Chinese New Year Away From Home

It's our first time away from home during the lunar new year, just like how we were away during the mooncake festival, national day and birthdays.


I guess the first two occasions hardly matter, and birthdays can be a quiet affair but is it still a lunar new year if you're not celebrating it with family and friends and keeping to traditions?


Ever since Gabe and I moved into our own home 5 years ago, we started many traditions including,


  1. Getting a pussy willow from Tiong Bahru market

  2. Visiting PS cafe and stealing (or asking politely) one of their tree deco to be used as a stencil for ours

  3. Hanging up our pineapples at the door (THE pineapples that we ran from home to Chinatown for, such a memory :)

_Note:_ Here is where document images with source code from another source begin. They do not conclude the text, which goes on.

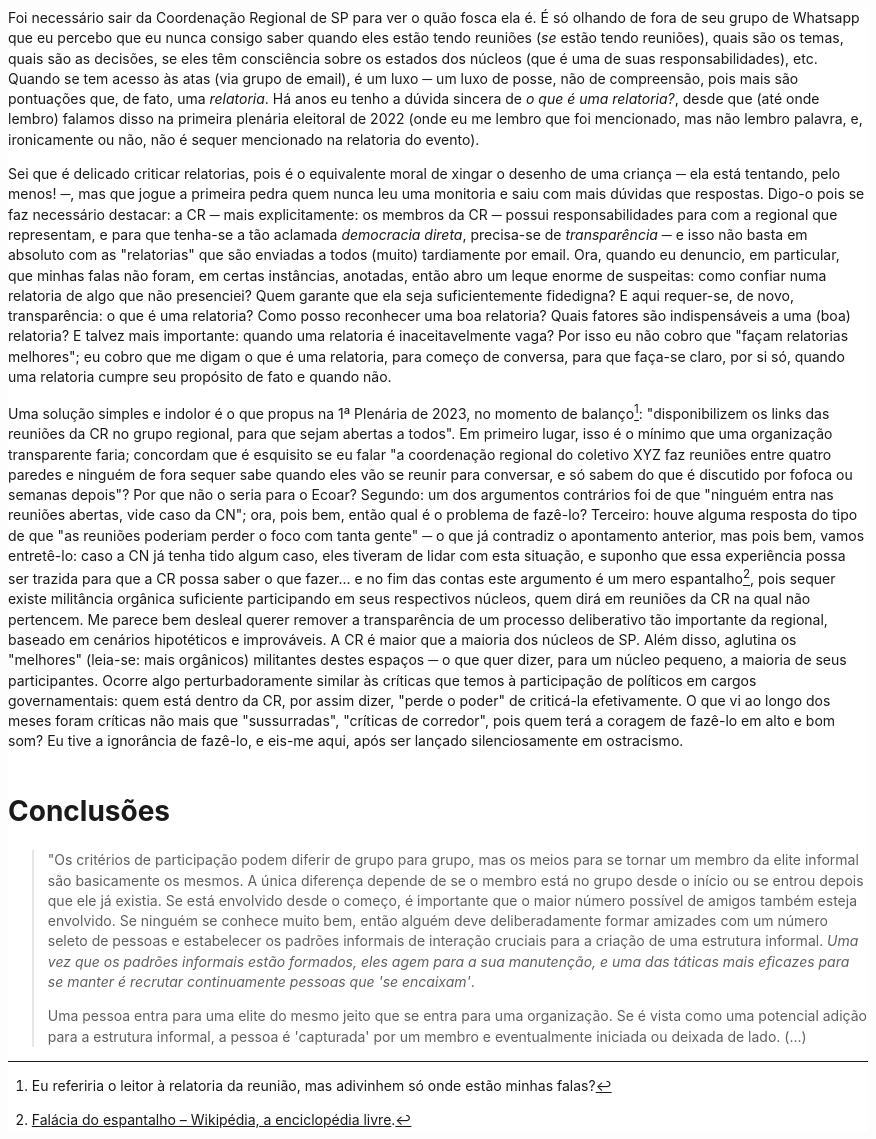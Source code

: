 Foi necessário sair da Coordenação Regional de SP para ver o quão fosca ela é. É só olhando de fora de seu grupo de Whatsapp que eu percebo que eu nunca consigo saber quando eles estão tendo reuniões (*se* estão tendo reuniões), quais são os temas, quais são as decisões, se eles têm consciência sobre os estados dos núcleos (que é uma de suas responsabilidades), etc. Quando se tem acesso às atas (via grupo de email), é um luxo ─ um luxo de posse, não de compreensão, pois mais são pontuações que, de fato, uma *relatoria*. Há anos eu tenho a dúvida sincera de *o que é uma relatoria?*, desde que (até onde lembro) falamos disso na primeira plenária eleitoral de 2022 (onde eu me lembro que foi mencionado, mas não lembro palavra, e, ironicamente ou não, não é sequer mencionado na relatoria do evento). 

Sei que é delicado criticar relatorias, pois é o equivalente moral de xingar o desenho de uma criança ─ ela está tentando, pelo menos! ─, mas que jogue a primeira pedra quem nunca leu uma monitoria e saiu com mais dúvidas que respostas. Digo-o pois se faz necessário destacar: a CR ─ mais explicitamente: os membros da CR ─ possui responsabilidades para com a regional que representam, e para que tenha-se a tão aclamada *democracia direta*, precisa-se de *transparência* ─ e isso não basta em absoluto com as "relatorias" que são enviadas a todos (muito) tardiamente por email. Ora, quando eu denuncio, em particular, que minhas falas não foram, em certas instâncias, anotadas, então abro um leque enorme de suspeitas: como confiar numa relatoria de algo que não presenciei? Quem garante que ela seja suficientemente fidedigna? E aqui requer-se, de novo, transparência: o que é uma relatoria? Como posso reconhecer uma boa relatoria? Quais fatores são indispensáveis a uma (boa) relatoria? E talvez mais importante: quando uma relatoria é inaceitavelmente vaga? Por isso eu não cobro que "façam relatorias melhores"; eu cobro que me digam o que é uma relatoria, para começo de conversa, para que faça-se claro, por si só, quando uma relatoria cumpre seu propósito de fato e quando não.

Uma solução simples e indolor é o que propus na 1ª Plenária de 2023, no momento de balanço[^12]: "disponibilizem os links das reuniões da CR no grupo regional, para que sejam abertas a todos". Em primeiro lugar, isso é o mínimo que uma organização transparente faria; concordam que é esquisito se eu falar "a coordenação regional do coletivo XYZ faz reuniões entre quatro paredes e ninguém de fora sequer sabe quando eles vão se reunir para conversar, e só sabem do que é discutido por fofoca ou semanas depois"? Por que não o seria para o Ecoar? Segundo: um dos argumentos contrários foi de que "ninguém entra nas reuniões abertas, vide caso da CN"; ora, pois bem, então qual é o problema de fazê-lo? Terceiro: houve alguma resposta do tipo de que "as reuniões poderiam perder o foco com tanta gente" ─ o que já contradiz o apontamento anterior, mas pois bem, vamos entretê-lo: caso a CN já tenha tido algum caso, eles tiveram de lidar com esta situação, e suponho que essa experiência possa ser trazida para que a CR possa saber o que fazer... e no fim das contas este argumento é um mero espantalho[^11], pois sequer existe militância orgânica suficiente participando em seus respectivos núcleos, quem dirá em reuniões da CR na qual não pertencem. Me parece bem desleal querer remover a transparência de um processo deliberativo tão importante da regional, baseado em cenários hipotéticos e improváveis. 
A CR é maior que a maioria dos núcleos de SP. Além disso, aglutina os "melhores" (leia-se: mais orgânicos) militantes destes espaços ─ o que quer dizer, para um núcleo pequeno, a maioria de seus participantes. Ocorre algo perturbadoramente similar às críticas que temos à participação de políticos em cargos governamentais: quem está dentro da CR, por assim dizer, "perde o poder" de criticá-la efetivamente. O que vi ao longo dos meses foram críticas não mais que "sussurradas", "críticas de corredor", pois quem terá a coragem de fazê-lo em alto e bom som? Eu tive a ignorância de fazê-lo, e eis-me aqui, após ser lançado silenciosamente em ostracismo. 


# Conclusões
> "Os critérios de participação podem diferir de grupo para grupo, mas os meios para se tornar um membro da elite informal são basicamente os mesmos. A única diferença depende de se o membro está no grupo desde o início ou se entrou depois que ele já existia. Se está envolvido desde o começo, é importante que o maior número possível de amigos também esteja envolvido. Se ninguém se conhece muito bem, então alguém deve deliberadamente formar amizades com um número seleto de pessoas e estabelecer os padrões informais de interação cruciais para a criação de uma estrutura informal. *Uma vez que os padrões informais estão formados, eles agem para a sua manutenção, e uma das táticas mais eficazes para se manter é recrutar continuamente pessoas que 'se encaixam'*.
> 
>Uma pessoa entra para uma elite do mesmo jeito que se entra para uma organização. Se é vista como uma potencial adição para a estrutura informal, a pessoa é 'capturada' por um membro e eventualmente iniciada ou deixada de lado. (...)
>

[^1]: No sentido marxista de um trabalho em que seja explicitado o tempo de trabalho ─ ou seja, que requeira "bater ponto" ou cumprimento mínimo de horas, vide elaboração na seção seguinte do texto.
[^2]: Isso em particular para trabalhadores CLT; trabalhadores PJ ou mesmo sem carteira são casos ainda mais cobrados por tempo de trabalho.
[^3]: Uma tentativa de crítica seria "mas existem movimentos socioambientais relacionados ao movimento estudantil". Excluindo o RS, que possui militantes *do curso de Agroecologia* (e talvez o ES com a RUCA, embora ela seja algo extra-estudantil), onde mais temos essa interseção orgânica?
[^4]: A quem interessar, um resumo de minha apresentação dessa roda pode ser encontrado [aqui](https://nicholasvoltani.github.io/2022-06-30-Resumo-Pa%C3%ADs-do-Agro/).
[^5]: Rede Urbana Capixaba de Agroecologia.
[^6]: O Marco Temporal passou em votação na Câmara dos Deputados no dia 30/05/2023, e (por enquanto) foi barrado no STF no dia 07/06/2023. Somente os pelegos e os ingênuos acreditam que o perigo passou; estamos à beira de um retrocesso sem precedentes.
[^7]: Ambas estas conclusões lógicas não são trivialmente equivalentes: "estar chovendo implica que há nuvens no céu" não é o mesmo que "haver nuvens no céu implica que está chovendo"; neste exemplo, a primeira implicação é verdadeira (chuva requer nuvens), mas a segunda, sua recíproca lógica, não é verdadeira (pode estar nublado mas não chovendo).
[^8]: "De fato, os socialistas 'utópicos' (seguidores de Saint-Simon, Owen, Fourier e outros) tratavam de mostrar-se tão firmemente convencidos de que a verdade bastava ser proclamada para ser instantaneamente adotada por todos os homens sensatos e de instrução, que inicialmente limitaram seus esforços para realizar o socialismo a uma propaganda endereçada em primeiro lugar às classes influentes ─ os trabalhadores, embora indubitavelmente viessem a se beneficiar com ele, eram infelizmente um grupo retrógrado e ignorante" (HOBSBAWM, Eric. *A era das revoluções (1789-1848)*. 9ª ed. Rio de Janeiro: Paz e Terra, 1996, p. 265)
[^9]: Eu sempre confundo com "Rebeldia". Ops.
[^10]: Um dos quais recebe mais agradecimentos que Alan Turing.
[^11]: [Falácia do espantalho – Wikipédia, a enciclopédia livre](https://pt.wikipedia.org/wiki/Fal%C3%A1cia_do_espantalho).
[^12]: Eu referiria o leitor à relatoria da reunião, mas adivinhem só onde estão minhas falas? 
[^13]: Ao menos não na militância *per se*.
[^14]: Não me importo se 7 páginas de crítica forem canceladas por causa de uma única citação de um autor de desenvolvimento pessoal; a ideia ainda é relevante. Para quem preferir a frase original de Arquíloco: "Não subimos ao nível de nossas expectativas, descemos ao nível de nosso treinamento".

  4. Opening our angpow excel (yea we have that many relatives) and packing them together

  5. Playing CNY music on Spotify and putting up whatever CNY deco we receive from our dearest next door neighbour, Cecilia


And every year, for as long as I can remember, CNY celebrations include:


  • Feasting on as many lou heis as possible (because it's seasonable, and Gabe's favourite food like, last-prison-meal-request kind of favourite food)

  • Gambling at Alfred's

  • Playing Gin Rummy with the aunties

  • Making plans to visit oldies still alive

  • Working out our visiting schedules (yay or nay for marrying a Chinese)

  • Having the most shiok steamboat with/from families

  • Catching up with relatives you see only once a year (so that's major, because if you miss it, it's another 365 days waiting time)

Growing up in a close-knit one, I'm big on family, so times like these make me miss home more and feeling bittersweet. Every year, Christmas and CNY have gone quieter, we lost kong kong last year, so that's inevitable, and there's #1 party pooper Covid, and everyone living and caught up in their own lives. Even writing this now makes me want to hop on a plane, because #FOMO.


But, surprisingly it doesn't hurt and homesickness now has become a lot more manageable. Like this feeling of missing home is no longer unfamiliar and it's something I understand to be a natural, NORMAL, and completely acceptable feeling.


There's going to be times and many more times I miss being at home, with the comforts of it all, but there's never a moment of regret or feeling this move isn't worth. Countless times I've said before on this blog, I am thankful. Thankful for all the good and bad that comes with our migration.


Every feeling, thought and experience passes and so knowing how temporary it all is, knowing that home is still in Tiong Bahru, our families and friends are doing okay, makes being here worthwhile. Accepting it's all just a new experience and part of growing makes everything seem alright and traditions can and will be revived when we're back home in Singapore.


In fact, the first days of CNY here wasn't too bad, we'd still managed to enjoy steamboat and lou hei at our friend's, picked up some cool CNY angpows and deco, and video-called our families to which mine said "HELLO, TALK TO YOU TOMORROW, DATA VERY HIGH".


My family is wonderful. We are close.